‘Hirakud dam is failing, farmers are killing themselves’
By Jatindra Dash, IANSWednesday, February 24, 2010
BHUBANESWAR - Dozens of farmers have committed suicide in Orissa in the past one year as the Hirakud dam is no longer serving its purpose, says a new study that warns of a grimmer situation in the coming days if urgent steps are not taken.
The dam, built across the Mahanadi river, about 350 km from here in the district of Sambalpur, is one of the longest in the world. It is one of independent India’s early multipurpose river valley projects.
In the initial phase, it checked floods in the state’s coastal areas, provided electricity to factories and homes and supplied ample water in the canals to grow a second crop every year.
“However, now these functions have been considerably reduced,” said Rajkishor Meher, a reader in sociology at the government-run Nabakrushna Choudhury Centre for Development Studies here.
Government records show 3,509 farmers committed suicide in Orissa in the last 11 years. The opposition Congress and Bharatiya Janata Party have alleged that at least 53 farmers committed suicide in the state in the past one year.

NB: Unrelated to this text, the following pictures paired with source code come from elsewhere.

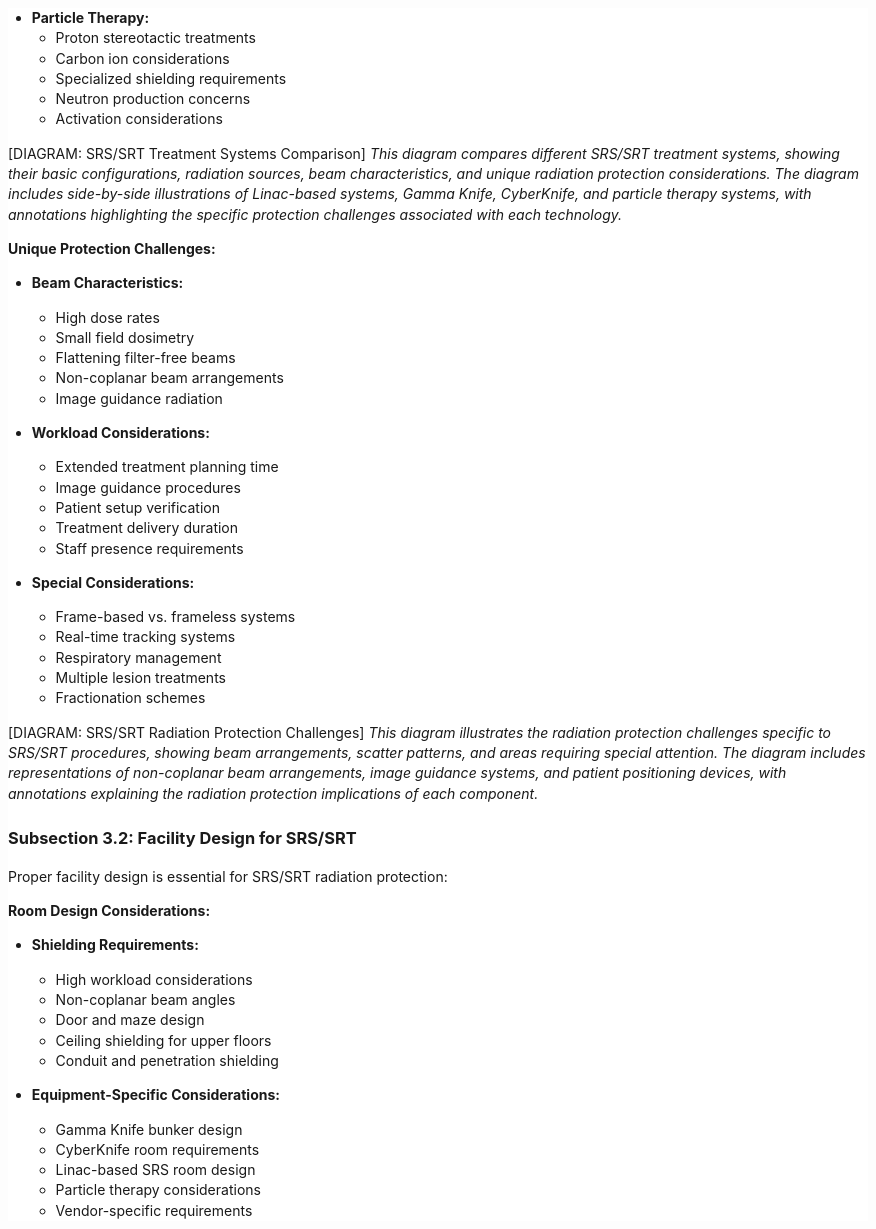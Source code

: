 - **Particle Therapy:**
  - Proton stereotactic treatments
  - Carbon ion considerations
  - Specialized shielding requirements
  - Neutron production concerns
  - Activation considerations

[DIAGRAM: SRS/SRT Treatment Systems Comparison]
*This diagram compares different SRS/SRT treatment systems, showing their basic configurations, radiation sources, beam characteristics, and unique radiation protection considerations. The diagram includes side-by-side illustrations of Linac-based systems, Gamma Knife, CyberKnife, and particle therapy systems, with annotations highlighting the specific protection challenges associated with each technology.*

**Unique Protection Challenges:**
- **Beam Characteristics:**
  - High dose rates
  - Small field dosimetry
  - Flattening filter-free beams
  - Non-coplanar beam arrangements
  - Image guidance radiation

- **Workload Considerations:**
  - Extended treatment planning time
  - Image guidance procedures
  - Patient setup verification
  - Treatment delivery duration
  - Staff presence requirements

- **Special Considerations:**
  - Frame-based vs. frameless systems
  - Real-time tracking systems
  - Respiratory management
  - Multiple lesion treatments
  - Fractionation schemes

[DIAGRAM: SRS/SRT Radiation Protection Challenges]
*This diagram illustrates the radiation protection challenges specific to SRS/SRT procedures, showing beam arrangements, scatter patterns, and areas requiring special attention. The diagram includes representations of non-coplanar beam arrangements, image guidance systems, and patient positioning devices, with annotations explaining the radiation protection implications of each component.*

### Subsection 3.2: Facility Design for SRS/SRT
Proper facility design is essential for SRS/SRT radiation protection:

**Room Design Considerations:**
- **Shielding Requirements:**
  - High workload considerations
  - Non-coplanar beam angles
  - Door and maze design
  - Ceiling shielding for upper floors
  - Conduit and penetration shielding

- **Equipment-Specific Considerations:**
  - Gamma Knife bunker design
  - CyberKnife room requirements
  - Linac-based SRS room design
  - Particle therapy considerations
  - Vendor-specific requirements
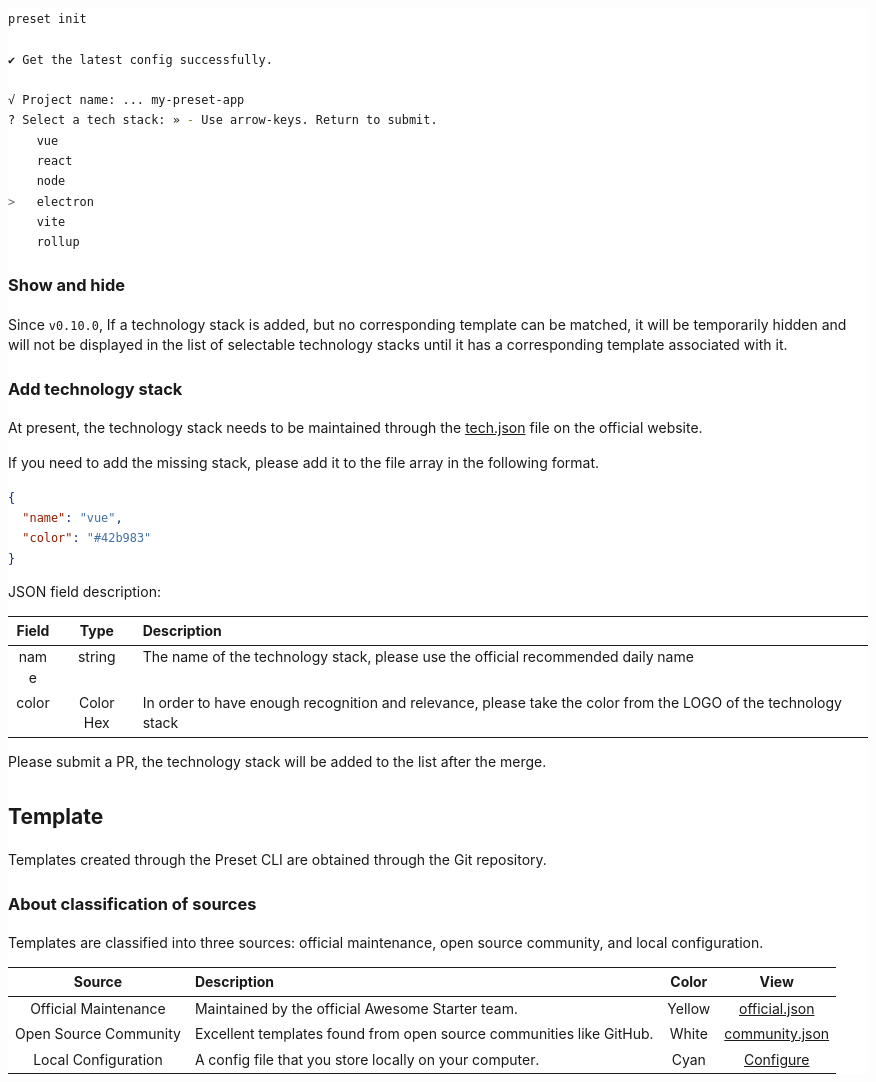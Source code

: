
 ```bash
preset init

✔ Get the latest config successfully.

√ Project name: ... my-preset-app
? Select a tech stack: » - Use arrow-keys. Return to submit.
    vue
    react
    node
>   electron
    vite
    rollup
```

### Show and hide

Since `v0.10.0`, If a technology stack is added, but no corresponding template can be matched, it will be temporarily hidden and will not be displayed in the list of selectable technology stacks until it has a corresponding template associated with it.

### Add technology stack

At present, the technology stack needs to be maintained through the [tech.json](https://github.com/awesome-starter/website/blob/main/src/public/config/tech.json) file on the official website.

If you need to add the missing stack, please add it to the file array in the following format.

```json
{
  "name": "vue",
  "color": "#42b983"
}
```

JSON field description:

Field|Type|Description
:-:|:-:|:--
name|string|The name of the technology stack, please use the official recommended daily name
color|Color Hex|In order to have enough recognition and relevance, please take the color from the LOGO of the technology stack

Please submit a PR, the technology stack will be added to the list after the merge.

## Template

Templates created through the Preset CLI are obtained through the Git repository.

### About classification of sources

Templates are classified into three sources: official maintenance, open source community, and local configuration.

Source|Description|Color|View
:-:|:--|:-:|:-:
Official Maintenance|Maintained by the official Awesome Starter team.|Yellow|[official.json](https://github.com/awesome-starter/website/blob/main/src/public/config/official.json)
Open Source Community|Excellent templates found from open source communities like GitHub.|White|[community.json](https://github.com/awesome-starter/website/blob/main/src/public/config/community.json)
Local Configuration|A config file that you store locally on your computer.|Cyan|[Configure](#configure)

A years-long study by Meher on the plight of farmers at the tail ends of canals served by the dam is awaiting publication in the journal Contributions to Indian Sociology.
“The dam has almost lost its principal objective of irrigation promotion and agricultural development in the region,” Meher told IANS.
“The system now hardly generates 30 percent of its installed hydro power capacity because of lack of adequate storage of water in the reservoir, obsolete technology and worn out machinery,” said the expert, who has authored several books related to sociology of development and on Orissa’s economy.
“Although floods in the Mahanadi was under control for some years, because of the silting of the riverbed by sand downstream of the dam, floods in the coastal region of the state have started recurring in a more aggravating form since 1980,” he said.
According to Meher, the dam project had displaced 101,000 people 50 years ago, a majority of them tribals.
“Given the rate of population growth and limited success of the past resettlement and rehabilitation process, it is not unfair to say that around 200,000 people of the original Hirakud oustees might still be impoverished by the project,” he said.
The reservoir submerged around 50,000 hectares of good farm land in 300 villages. As against that, it irrigated 157,790 hectares during the Kharif and 97,910 hectares during the Rabi seasons, according to official records.
“But at present due to silting of the reservoir and canals the tail end areas do not get adequate irrigation water for the second crop. The area deprived of a second crop is almost one-third of the created irrigated potential in the command area,” Meher said.
“So, the effective irrigation coverage for the second paddy crop is now available for hardly 60,000-70,000 hectares of agricultural land and that is at the cost of loss of 50,000 hectares of agricultural land and disruption of livelihood of around 40,000 displaced families at present.
“Plus, availability of water for agriculture shall be reduced in future, as the area surrounding the reservoir is now witnessing fast industrial growth and mining of coal.”
Meher said factories were taking more and more water from the Hirakud reservoir. “Before 1997 the total allocation of water to the industries of the region from the reservoir was 3,191,200 gallons per year. This has increased by 27 times in the past nine years and this is obviously at the cost of water for irrigation.
“In this scenario, the farmers in the tail end are going to suffer more and more.”
Meher wanted “immediate improvement” in the water management in the project’s command area. “If that is not done many small and marginal farmers who regularly borrow money for farming from various sources at high rates of interest may commit suicide.”